Look through the data below for the line with "di LAMPUNG terindah" and the line with "### 18. Taman Wisata Hutan Kera", then output those two and all lines in between, exactly as written.

Given data.
___
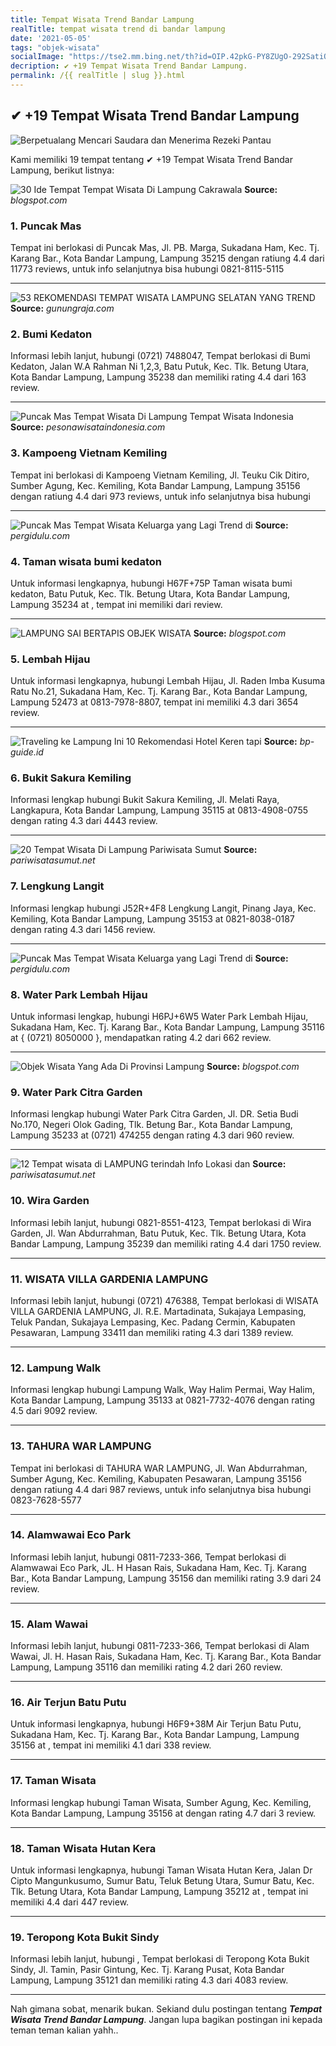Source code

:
 ```yaml
---
title: Tempat Wisata Trend Bandar Lampung
realTitle: tempat wisata trend di bandar lampung
date: '2021-05-05'
tags: "objek-wisata"
socialImage: "https://tse2.mm.bing.net/th?id=OIP.42pkG-PY8ZUgO-292SatiQHaJQ&amp;pid=15.1"
decription: ✔ +19 Tempat Wisata Trend Bandar Lampung.
permalink: /{{ realTitle | slug }}.html
---
```


## ✔ +19 Tempat Wisata Trend Bandar Lampung

![Berpetualang Mencari Saudara dan Menerima Rezeki  Pantau ](https://pantaulampung.com/wp-content/uploads/2021/07/176532698_1676501299224083_5403243962045784267_n-1.jpg)



Kami memiliki 19 tempat tentang ✔ +19 Tempat Wisata Trend Bandar Lampung, berikut listnya:



![30 Ide Tempat Tempat Wisata Di Lampung  Cakrawala](https://tse3.mm.bing.net/th?id=OIP.-bFOB6gnmo66_-ORJpoRGgHaFj&amp;pid=15.1)
**Source:** _blogspot.com_


### 1. Puncak Mas



Tempat ini berlokasi di Puncak Mas, Jl. PB. Marga, Sukadana Ham, Kec. Tj. Karang Bar., Kota Bandar Lampung, Lampung 35215 dengan ratiung 4.4 dari 11773 reviews, untuk info selanjutnya bisa hubungi 0821-8115-5115

---


![53 REKOMENDASI TEMPAT WISATA LAMPUNG SELATAN YANG TREND ](https://tse2.mm.bing.net/th?id=OIP.bHg26oH_MF-NtBWu7mt0hgAAAA&amp;pid=15.1)
**Source:** _gunungraja.com_


### 2. Bumi Kedaton



Informasi lebih lanjut, hubungi (0721) 7488047, Tempat berlokasi di Bumi Kedaton, Jalan W.A Rahman Ni 1,2,3, Batu Putuk, Kec. Tlk. Betung Utara, Kota Bandar Lampung, Lampung 35238 dan memiliki rating 4.4 dari 163 review.

---


![Puncak Mas Tempat Wisata Di Lampung  Tempat Wisata Indonesia](https://tse2.mm.bing.net/th?id=OIP.CgU3czUO6Cxd3yVCDKXthwHaFj&amp;pid=15.1)
**Source:** _pesonawisataindonesia.com_


### 3. Kampoeng Vietnam Kemiling



Tempat ini berlokasi di Kampoeng Vietnam Kemiling, Jl. Teuku Cik Ditiro, Sumber Agung, Kec. Kemiling, Kota Bandar Lampung, Lampung 35156 dengan ratiung 4.4 dari 973 reviews, untuk info selanjutnya bisa hubungi 

---


![Puncak Mas Tempat Wisata Keluarga yang Lagi Trend di ](https://tse3.mm.bing.net/th?id=OIP.lx4bdspV7d6c9EPI6kp-iAHaFj&amp;pid=15.1)
**Source:** _pergidulu.com_


### 4. Taman wisata bumi kedaton



Untuk informasi lengkapnya, hubungi H67F+75P Taman wisata bumi kedaton, Batu Putuk, Kec. Tlk. Betung Utara, Kota Bandar Lampung, Lampung 35234 at , tempat ini memiliki  dari  review.

---


![LAMPUNG SAI BERTAPIS OBJEK WISATA](https://tse3.mm.bing.net/th?id=OIP.KDNE5uMLx5VCZC-szSDICwAAAA&amp;pid=15.1)
**Source:** _blogspot.com_


### 5. Lembah Hijau



Untuk informasi lengkapnya, hubungi Lembah Hijau, Jl. Raden Imba Kusuma Ratu No.21, Sukadana Ham, Kec. Tj. Karang Bar., Kota Bandar Lampung, Lampung 52473 at 0813-7978-8807, tempat ini memiliki 4.3 dari 3654 review.

---


![Traveling ke Lampung Ini 10 Rekomendasi Hotel Keren tapi ](https://tse3.mm.bing.net/th?id=OIP.pE0W2cltNg-II6zHYzihwgAAAA&amp;pid=15.1)
**Source:** _bp-guide.id_


### 6. Bukit Sakura Kemiling



Informasi lengkap hubungi Bukit Sakura Kemiling, Jl. Melati Raya, Langkapura, Kota Bandar Lampung, Lampung 35115 at 0813-4908-0755 dengan rating 4.3 dari 4443 review.

---


![20 Tempat Wisata Di Lampung  Pariwisata Sumut](https://tse4.mm.bing.net/th?id=OIP.Wd-S5YhzjFY6LADd6v-1oAAAAA&amp;pid=15.1)
**Source:** _pariwisatasumut.net_


### 7. Lengkung Langit



Informasi lengkap hubungi J52R+4F8 Lengkung Langit, Pinang Jaya, Kec. Kemiling, Kota Bandar Lampung, Lampung 35153 at 0821-8038-0187 dengan rating 4.3 dari 1456 review.

---


![Puncak Mas Tempat Wisata Keluarga yang Lagi Trend di ](https://tse3.mm.bing.net/th?id=OIP.kaaOQANSqhokvy0ac5FjoAHaFj&amp;pid=15.1)
**Source:** _pergidulu.com_


### 8. Water Park Lembah Hijau



Untuk informasi lengkap, hubungi H6PJ+6W5 Water Park Lembah Hijau, Sukadana Ham, Kec. Tj. Karang Bar., Kota Bandar Lampung, Lampung 35116 at { (0721) 8050000 }, mendapatkan rating 4.2 dari 662 review.

---


![Objek Wisata Yang Ada Di Provinsi Lampung](https://tse1.mm.bing.net/th?id=OIP.u3tYQ6IWYpv7GDAi54MRRgHaFc&amp;pid=15.1)
**Source:** _blogspot.com_


### 9. Water Park Citra Garden



Informasi lengkap hubungi Water Park Citra Garden, Jl. DR. Setia Budi No.170, Negeri Olok Gading, Tlk. Betung Bar., Kota Bandar Lampung, Lampung 35233 at (0721) 474255 dengan rating 4.3 dari 960 review.

---


![12 Tempat wisata di LAMPUNG terindah Info Lokasi dan ](https://tse4.mm.bing.net/th?id=OIP.p4HtOMH-iKEN4yPStacDrgHaFj&amp;pid=15.1)
**Source:** _pariwisatasumut.net_


### 10. Wira Garden



Informasi lebih lanjut, hubungi 0821-8551-4123, Tempat berlokasi di Wira Garden, Jl. Wan Abdurrahman, Batu Putuk, Kec. Tlk. Betung Utara, Kota Bandar Lampung, Lampung 35239 dan memiliki rating 4.4 dari 1750 review.

---


### 11. WISATA VILLA GARDENIA LAMPUNG



Informasi lebih lanjut, hubungi (0721) 476388, Tempat berlokasi di WISATA VILLA GARDENIA LAMPUNG, Jl. R.E. Martadinata, Sukajaya Lempasing, Teluk Pandan, Sukajaya Lempasing, Kec. Padang Cermin, Kabupaten Pesawaran, Lampung 33411 dan memiliki rating 4.3 dari 1389 review.

---


### 12. Lampung Walk



Informasi lengkap hubungi Lampung Walk, Way Halim Permai, Way Halim, Kota Bandar Lampung, Lampung 35133 at 0821-7732-4076 dengan rating 4.5 dari 9092 review.

---


### 13. TAHURA WAR LAMPUNG



Tempat ini berlokasi di TAHURA WAR LAMPUNG, Jl. Wan Abdurrahman, Sumber Agung, Kec. Kemiling, Kabupaten Pesawaran, Lampung 35156 dengan ratiung 4.4 dari 987 reviews, untuk info selanjutnya bisa hubungi 0823-7628-5577

---


### 14. Alamwawai Eco Park



Informasi lebih lanjut, hubungi 0811-7233-366, Tempat berlokasi di Alamwawai Eco Park, JL. H Hasan Rais, Sukadana Ham, Kec. Tj. Karang Bar., Kota Bandar Lampung, Lampung 35156 dan memiliki rating 3.9 dari 24 review.

---


### 15. Alam Wawai



Informasi lebih lanjut, hubungi 0811-7233-366, Tempat berlokasi di Alam Wawai, Jl. H. Hasan Rais, Sukadana Ham, Kec. Tj. Karang Bar., Kota Bandar Lampung, Lampung 35116 dan memiliki rating 4.2 dari 260 review.

---


### 16. Air Terjun Batu Putu



Untuk informasi lengkapnya, hubungi H6F9+38M Air Terjun Batu Putu, Sukadana Ham, Kec. Tj. Karang Bar., Kota Bandar Lampung, Lampung 35156 at , tempat ini memiliki 4.1 dari 338 review.

---


### 17. Taman Wisata



Informasi lengkap hubungi Taman Wisata, Sumber Agung, Kec. Kemiling, Kota Bandar Lampung, Lampung 35156 at  dengan rating 4.7 dari 3 review.

---


### 18. Taman Wisata Hutan Kera



Untuk informasi lengkapnya, hubungi Taman Wisata Hutan Kera, Jalan Dr Cipto Mangunkusumo, Sumur Batu, Teluk Betung Utara, Sumur Batu, Kec. Tlk. Betung Utara, Kota Bandar Lampung, Lampung 35212 at , tempat ini memiliki 4.4 dari 447 review.

---


### 19. Teropong Kota Bukit Sindy



Informasi lebih lanjut, hubungi , Tempat berlokasi di Teropong Kota Bukit Sindy, Jl. Tamin, Pasir Gintung, Kec. Tj. Karang Pusat, Kota Bandar Lampung, Lampung 35121 dan memiliki rating 4.3 dari 4083 review.

---









Nah gimana sobat, menarik bukan. Sekiand dulu postingan tentang ***Tempat Wisata Trend Bandar Lampung***. Jangan lupa bagikan postingan ini kepada teman teman kalian yahh..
___
Output.
![12 Tempat wisata di LAMPUNG terindah Info Lokasi dan ](https://tse4.mm.bing.net/th?id=OIP.p4HtOMH-iKEN4yPStacDrgHaFj&amp;pid=15.1)
**Source:** _pariwisatasumut.net_


### 10. Wira Garden



Informasi lebih lanjut, hubungi 0821-8551-4123, Tempat berlokasi di Wira Garden, Jl. Wan Abdurrahman, Batu Putuk, Kec. Tlk. Betung Utara, Kota Bandar Lampung, Lampung 35239 dan memiliki rating 4.4 dari 1750 review.

---


### 11. WISATA VILLA GARDENIA LAMPUNG



Informasi lebih lanjut, hubungi (0721) 476388, Tempat berlokasi di WISATA VILLA GARDENIA LAMPUNG, Jl. R.E. Martadinata, Sukajaya Lempasing, Teluk Pandan, Sukajaya Lempasing, Kec. Padang Cermin, Kabupaten Pesawaran, Lampung 33411 dan memiliki rating 4.3 dari 1389 review.

---


### 12. Lampung Walk



Informasi lengkap hubungi Lampung Walk, Way Halim Permai, Way Halim, Kota Bandar Lampung, Lampung 35133 at 0821-7732-4076 dengan rating 4.5 dari 9092 review.

---


### 13. TAHURA WAR LAMPUNG



Tempat ini berlokasi di TAHURA WAR LAMPUNG, Jl. Wan Abdurrahman, Sumber Agung, Kec. Kemiling, Kabupaten Pesawaran, Lampung 35156 dengan ratiung 4.4 dari 987 reviews, untuk info selanjutnya bisa hubungi 0823-7628-5577

---


### 14. Alamwawai Eco Park



Informasi lebih lanjut, hubungi 0811-7233-366, Tempat berlokasi di Alamwawai Eco Park, JL. H Hasan Rais, Sukadana Ham, Kec. Tj. Karang Bar., Kota Bandar Lampung, Lampung 35156 dan memiliki rating 3.9 dari 24 review.

---


### 15. Alam Wawai



Informasi lebih lanjut, hubungi 0811-7233-366, Tempat berlokasi di Alam Wawai, Jl. H. Hasan Rais, Sukadana Ham, Kec. Tj. Karang Bar., Kota Bandar Lampung, Lampung 35116 dan memiliki rating 4.2 dari 260 review.

---


### 16. Air Terjun Batu Putu



Untuk informasi lengkapnya, hubungi H6F9+38M Air Terjun Batu Putu, Sukadana Ham, Kec. Tj. Karang Bar., Kota Bandar Lampung, Lampung 35156 at , tempat ini memiliki 4.1 dari 338 review.

---


### 17. Taman Wisata



Informasi lengkap hubungi Taman Wisata, Sumber Agung, Kec. Kemiling, Kota Bandar Lampung, Lampung 35156 at  dengan rating 4.7 dari 3 review.

---


### 18. Taman Wisata Hutan Kera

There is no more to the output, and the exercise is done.